Even patients who do not contract the coronavirus are at a higher risk of incurring a surprise medical bill during the current crisis, when an unrelated health emergency could land you in an unfamiliar, out-of-network hospital because your hospital is too full of COVID-19 patients.

The coronavirus bills passed so far — and those on the table — offer inadequate protection from a system primed to bill patients for all kinds of costs. The Families First Coronavirus Response Act, passed last month, says the test and its related charges will be covered with no patient charge only to the extent that they are related to administering the test or evaluating whether a patient needs it.

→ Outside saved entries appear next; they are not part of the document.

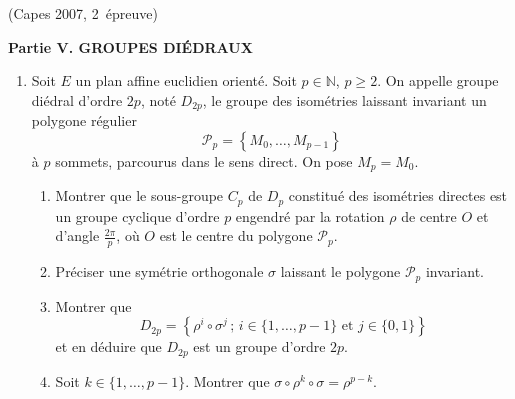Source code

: \documentclass[a4paper,12pt,reqno]{amsart}
\begin{document}
\begin{exo} (Capes 2007, 2\ieme\ épreuve)

\begin{center}
  \textbf{Partie V. GROUPES DIÉDRAUX}
\end{center}

\begin{enumerate}
  \renewcommand{\theenumi}{\arabic{enumi}}
  \renewcommand{\labelenumi}{\bf\theenumi.}
  \renewcommand{\theenumii}{\alph{enumii}}
  \renewcommand{\labelenumii}{\theenumii)}

  \item Soit $E$ un plan affine euclidien orienté. Soit $p \in \mathbb{N}$, $p \geq 2$. On appelle groupe diédral d'ordre $2p$, noté $D_{2p}$, le groupe des isométries laissant invariant un polygone régulier
  \[
    \mathcal{P}_{p}=\left\{M_{0},\ldots,M_{p-1}\right\}
  \]
  à $p$ sommets, parcourus dans le sens direct. On pose $M_{p}=M_{0}$.
  \begin{enumerate}
    \item Montrer que le sous-groupe $C_{p}$ de $D_{p}$ constitué des isométries directes est un groupe cyclique d'ordre $p$ engendré par la rotation $\rho$ de centre $O$ et d'angle $\frac{2 \pi}{p}$, où $O$ est le centre du polygone $\mathcal{P}_{p}$.

    \item Préciser une symétrie orthogonale $\sigma$ laissant le polygone $\mathcal{P}_{p}$ invariant.

    \item Montrer que
    \[
      D_{2p} = \left\{
        \rho^{i}\circ \sigma^{j} \,;\, i \in \{1,\ldots,p-1\} \text{ et } j \in \{0,1\}
      \right\}
    \]
    et en déduire que $D_{2p}$ est un groupe d'ordre $2p$.

    \item Soit $k \in \{1,\ldots,p-1\}$. Montrer que $\sigma \circ \rho^{k} \circ \sigma = \rho^{p-k}$.
  \end{enumerate}
\end{enumerate}

\end{exo}
\end{document}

That leaves hospital billers and coders wide berth. Cencini went to the ER to get a test, as he was instructed to do. When he called to protest his $1,622.52 bill for hospital charges (his insurer’s discounted rate from over $2,500 in the hospital’s billed charges), a patient representative confirmed that the ER visit and other services performed would be “eligible for cost-sharing” (in his case, all of it, since he had not met his deductible).

This weekend he was notified that the physician charge from Emergency Care Services of New York was $1,166. Though “covered” by his insurance, he owes another $321 for that, bringing his out-of-pocket costs to nearly $2,000.

By the way, his test came back negative.

When he got off the phone with his insurer, his blood was “at the boiling point,” he told us. “My retirement account is tanking and I’m expected to pay for this?”

The coronavirus aid package provides a stimulus payment of $1,200 per person for most adults. Thanks to the billing proclivities of the American health care system, that will not fully offset Cencini’s medical bills.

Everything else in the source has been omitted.